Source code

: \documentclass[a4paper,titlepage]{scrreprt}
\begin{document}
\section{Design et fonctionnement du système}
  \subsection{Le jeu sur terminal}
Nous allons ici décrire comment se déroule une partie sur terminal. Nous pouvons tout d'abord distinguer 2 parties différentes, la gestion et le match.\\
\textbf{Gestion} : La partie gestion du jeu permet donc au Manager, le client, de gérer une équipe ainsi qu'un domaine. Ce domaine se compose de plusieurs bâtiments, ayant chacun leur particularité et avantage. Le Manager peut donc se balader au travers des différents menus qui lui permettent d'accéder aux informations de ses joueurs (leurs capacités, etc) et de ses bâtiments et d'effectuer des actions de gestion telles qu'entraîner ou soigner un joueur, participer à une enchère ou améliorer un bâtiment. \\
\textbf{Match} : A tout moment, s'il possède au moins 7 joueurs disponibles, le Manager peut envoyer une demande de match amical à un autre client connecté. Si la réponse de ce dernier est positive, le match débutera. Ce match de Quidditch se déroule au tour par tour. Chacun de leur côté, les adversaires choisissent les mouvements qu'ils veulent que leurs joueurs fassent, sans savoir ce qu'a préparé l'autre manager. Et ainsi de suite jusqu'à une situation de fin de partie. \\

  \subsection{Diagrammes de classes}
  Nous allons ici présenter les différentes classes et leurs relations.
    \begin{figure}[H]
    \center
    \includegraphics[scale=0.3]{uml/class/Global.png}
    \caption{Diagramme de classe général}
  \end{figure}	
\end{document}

Goal of the exercise: Would you show each line of the listing above that has the string "allons"?

Reply:
Nous allons ici décrire comment se déroule une partie sur terminal. Nous pouvons tout d'abord distinguer 2 parties différentes, la gestion et le match.\\
  Nous allons ici présenter les différentes classes et leurs relations.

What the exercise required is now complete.